WHAT YOU WILL DO: Output a faithful copy of the entries, every picture removed.

EXERCISE MATERIAL:
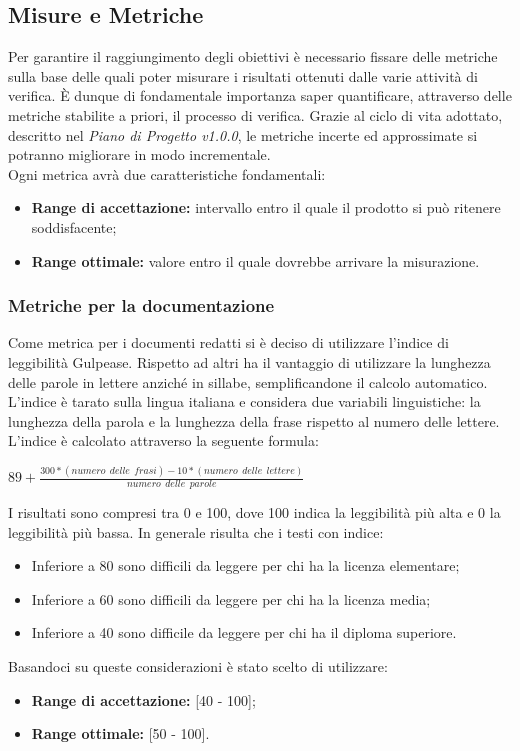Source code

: \subsection{Misure e Metriche}
Per garantire il raggiungimento degli obiettivi è necessario fissare delle metriche sulla base delle quali poter misurare i risultati ottenuti dalle varie attività di verifica. È dunque di fondamentale importanza saper quantificare, attraverso delle metriche stabilite a priori, il processo di verifica. Grazie al ciclo di vita adottato, descritto nel \textit{Piano di Progetto v1.0.0}, le metriche incerte ed approssimate si potranno migliorare in modo incrementale.\\
Ogni metrica avrà due caratteristiche fondamentali:
\begin{itemize}
	\item \textbf{Range di accettazione:} intervallo entro il quale il prodotto si può ritenere soddisfacente;
	\item \textbf{Range ottimale:} valore entro il quale dovrebbe arrivare la misurazione.
\end{itemize} 
	\subsubsection{Metriche per la documentazione}
	Come metrica per i documenti redatti si è deciso di utilizzare l'indice di leggibilità Gulpease. Rispetto ad altri ha il vantaggio di utilizzare la lunghezza delle parole in lettere anziché in sillabe, semplificandone il calcolo automatico. L'indice è tarato sulla lingua italiana e considera due variabili linguistiche: la lunghezza della parola e la lunghezza della frase rispetto al numero delle lettere. \\
	L'indice è calcolato attraverso la seguente formula:\\
	\begin{center}
	$89+ \frac{300*\left(numero\:\ delle\:\ frasi \right)-10*\left(numero\:\ delle\:\ lettere\right)}{numero\:\ delle\:\ parole}$
	\end{center}
	I risultati sono compresi tra 0 e 100, dove 100 indica la leggibilità più alta e 0 la leggibilità più bassa. In generale risulta che i testi con indice:
	\begin{itemize}
		\item Inferiore a 80 sono difficili da leggere per chi ha la licenza elementare;
		\item Inferiore a 60 sono difficili da leggere per chi ha la licenza media;
		\item Inferiore a 40 sono difficile da leggere per chi ha il diploma superiore.
	\end{itemize}
	Basandoci su queste considerazioni è stato scelto di utilizzare:
	\begin{itemize}
		\item \textbf{Range di accettazione:} [40 - 100];
		\item \textbf{Range ottimale:} [50 - 100].
	\end{itemize}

EXERCISE RESPONSE:
Source code

: \subsection{Misure e Metriche}
Per garantire il raggiungimento degli obiettivi è necessario fissare delle metriche sulla base delle quali poter misurare i risultati ottenuti dalle varie attività di verifica. È dunque di fondamentale importanza saper quantificare, attraverso delle metriche stabilite a priori, il processo di verifica. Grazie al ciclo di vita adottato, descritto nel \textit{Piano di Progetto v1.0.0}, le metriche incerte ed approssimate si potranno migliorare in modo incrementale.\\
Ogni metrica avrà due caratteristiche fondamentali:
\begin{itemize}
	\item \textbf{Range di accettazione:} intervallo entro il quale il prodotto si può ritenere soddisfacente;
	\item \textbf{Range ottimale:} valore entro il quale dovrebbe arrivare la misurazione.
\end{itemize} 
	\subsubsection{Metriche per la documentazione}
	Come metrica per i documenti redatti si è deciso di utilizzare l'indice di leggibilità Gulpease. Rispetto ad altri ha il vantaggio di utilizzare la lunghezza delle parole in lettere anziché in sillabe, semplificandone il calcolo automatico. L'indice è tarato sulla lingua italiana e considera due variabili linguistiche: la lunghezza della parola e la lunghezza della frase rispetto al numero delle lettere. \\
	L'indice è calcolato attraverso la seguente formula:\\
	\begin{center}
	$89+ \frac{300*\left(numero\:\ delle\:\ frasi \right)-10*\left(numero\:\ delle\:\ lettere\right)}{numero\:\ delle\:\ parole}$
	\end{center}
	I risultati sono compresi tra 0 e 100, dove 100 indica la leggibilità più alta e 0 la leggibilità più bassa. In generale risulta che i testi con indice:
	\begin{itemize}
		\item Inferiore a 80 sono difficili da leggere per chi ha la licenza elementare;
		\item Inferiore a 60 sono difficili da leggere per chi ha la licenza media;
		\item Inferiore a 40 sono difficile da leggere per chi ha il diploma superiore.
	\end{itemize}
	Basandoci su queste considerazioni è stato scelto di utilizzare:
	\begin{itemize}
		\item \textbf{Range di accettazione:} [40 - 100];
		\item \textbf{Range ottimale:} [50 - 100].
	\end{itemize}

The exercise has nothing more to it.